Question: How can we prove that $$\displaystyle\left(\sum_{m=1}^{n}{m}\right)^2=\sum_{m=1}^{n}{m^3}$$ holds true?
Edit:- Actually I am new at Stack Exchange and Mathjx. I knew it's geometrical (graphical) representation. But I wanted to do it by induction. After all, (learning from comments) I have posted my own complete solution here.
Using the sum of AP; $$\left(\sum_{m=1}^{n}{m}\right)^2=(1+2+3+...+n)^{2}=\frac{n^{2}(n+1)^{2}}{4}$$
Now by Principle of Mathematical Induction,
for $n=1$,
$$\frac{1^{2}(2)^2}{4}=1$$ so its true for $n=1$,
now for $n=2$, $$\frac{2^{2}(3^{2})}{4}=9=1+2^{3}$$ so its true for $n=2$,
Now assume it holds for $n=k$, and now we can easily show that it is true for $n=k+1$ as follows;
Add $(k+1)^3$, which is $(k+1)^{\mathrm th}$ term of the LHS to both sides; then we get: $$\begin{align*} 1^3 + 2^3 + 3^3 + \cdots + k^3 + (k+1)^3 &= \frac{k^2(k+1)^2}{4} + (k+1)^3\\ &= \frac{k^2(k+1)^2 + 4(k+1)^3}{4}\\ &= \frac{(k+1)^2(k^2 + 4k + 4)}{4}\\ &= \frac{(k+1)^2(k+2)^2}{4}.\\ 1^3 + 2^3 + 3^3 + \cdots + k^3 + (k+1)^3 &= \frac{(k+1)^2(k+2)^2}{4} \end{align*}$$ Hence the proof.

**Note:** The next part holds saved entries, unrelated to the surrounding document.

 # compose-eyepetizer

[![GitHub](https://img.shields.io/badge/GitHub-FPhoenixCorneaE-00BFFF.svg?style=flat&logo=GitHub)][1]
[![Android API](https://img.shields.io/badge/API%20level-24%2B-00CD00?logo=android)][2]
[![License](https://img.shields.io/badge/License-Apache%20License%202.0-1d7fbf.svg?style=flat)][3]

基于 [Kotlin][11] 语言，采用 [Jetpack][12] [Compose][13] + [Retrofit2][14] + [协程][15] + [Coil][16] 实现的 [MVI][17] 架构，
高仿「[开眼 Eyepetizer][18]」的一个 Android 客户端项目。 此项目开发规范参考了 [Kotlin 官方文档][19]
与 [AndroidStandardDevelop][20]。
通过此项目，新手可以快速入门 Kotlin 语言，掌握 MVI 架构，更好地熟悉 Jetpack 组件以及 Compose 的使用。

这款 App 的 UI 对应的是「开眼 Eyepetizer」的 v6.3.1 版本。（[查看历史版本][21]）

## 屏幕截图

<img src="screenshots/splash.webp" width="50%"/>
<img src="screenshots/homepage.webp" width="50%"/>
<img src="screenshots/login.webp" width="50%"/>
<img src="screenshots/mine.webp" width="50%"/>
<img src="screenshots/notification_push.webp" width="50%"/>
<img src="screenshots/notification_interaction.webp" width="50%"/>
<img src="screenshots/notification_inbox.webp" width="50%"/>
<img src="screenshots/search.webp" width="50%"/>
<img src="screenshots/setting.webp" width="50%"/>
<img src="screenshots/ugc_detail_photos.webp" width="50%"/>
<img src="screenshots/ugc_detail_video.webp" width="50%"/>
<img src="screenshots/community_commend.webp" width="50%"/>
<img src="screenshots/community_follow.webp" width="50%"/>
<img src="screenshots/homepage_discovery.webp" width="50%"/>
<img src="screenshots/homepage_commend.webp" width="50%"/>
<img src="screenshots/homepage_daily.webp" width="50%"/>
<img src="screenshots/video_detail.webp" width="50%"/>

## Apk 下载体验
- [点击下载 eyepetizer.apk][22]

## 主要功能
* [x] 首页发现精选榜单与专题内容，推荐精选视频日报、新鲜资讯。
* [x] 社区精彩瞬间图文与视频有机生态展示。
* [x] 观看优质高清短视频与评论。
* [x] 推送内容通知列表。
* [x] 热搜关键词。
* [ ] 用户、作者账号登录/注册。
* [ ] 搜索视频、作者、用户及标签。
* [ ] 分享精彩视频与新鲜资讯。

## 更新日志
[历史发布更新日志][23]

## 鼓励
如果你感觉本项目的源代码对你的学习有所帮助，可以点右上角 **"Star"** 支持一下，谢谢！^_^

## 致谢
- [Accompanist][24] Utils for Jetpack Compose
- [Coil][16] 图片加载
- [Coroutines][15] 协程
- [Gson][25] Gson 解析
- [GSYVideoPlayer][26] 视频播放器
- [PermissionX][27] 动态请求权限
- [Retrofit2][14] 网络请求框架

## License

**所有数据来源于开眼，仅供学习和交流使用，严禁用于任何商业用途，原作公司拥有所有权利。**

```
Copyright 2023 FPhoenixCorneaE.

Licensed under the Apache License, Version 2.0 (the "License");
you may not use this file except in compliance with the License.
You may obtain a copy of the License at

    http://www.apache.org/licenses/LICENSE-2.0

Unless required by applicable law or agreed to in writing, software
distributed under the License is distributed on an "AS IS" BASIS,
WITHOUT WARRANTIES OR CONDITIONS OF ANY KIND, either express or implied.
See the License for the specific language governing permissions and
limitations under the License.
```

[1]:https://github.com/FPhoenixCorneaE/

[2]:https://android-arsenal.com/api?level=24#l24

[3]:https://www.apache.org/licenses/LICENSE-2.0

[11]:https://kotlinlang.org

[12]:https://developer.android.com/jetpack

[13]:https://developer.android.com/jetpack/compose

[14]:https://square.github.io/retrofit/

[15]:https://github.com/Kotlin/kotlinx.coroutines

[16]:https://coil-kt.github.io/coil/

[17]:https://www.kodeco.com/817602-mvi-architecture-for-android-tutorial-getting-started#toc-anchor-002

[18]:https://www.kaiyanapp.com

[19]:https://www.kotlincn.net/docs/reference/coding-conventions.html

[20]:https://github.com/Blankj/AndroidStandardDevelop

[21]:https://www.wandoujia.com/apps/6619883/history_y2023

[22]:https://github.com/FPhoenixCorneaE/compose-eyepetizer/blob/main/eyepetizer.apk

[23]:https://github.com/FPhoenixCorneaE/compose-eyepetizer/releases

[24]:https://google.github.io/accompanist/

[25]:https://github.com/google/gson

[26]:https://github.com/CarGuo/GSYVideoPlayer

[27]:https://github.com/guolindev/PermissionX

Using the common sum, $$(1+2+3+...+n)^{2}=\frac{n^{2}(n+1)^{2}}{4}$$
Let us try induction, starting with $n=1$,
$$\frac{1^{2}(2)^2}{4}=1$$ so its true for $n=1$,
let us check for $n=2$, $$\frac{2^{2}(3^{2})}{4}=9=1+2^{3}$$ so its true for $n=2$,
Now assume it holds for $n$, can you show it holds for $n+1$.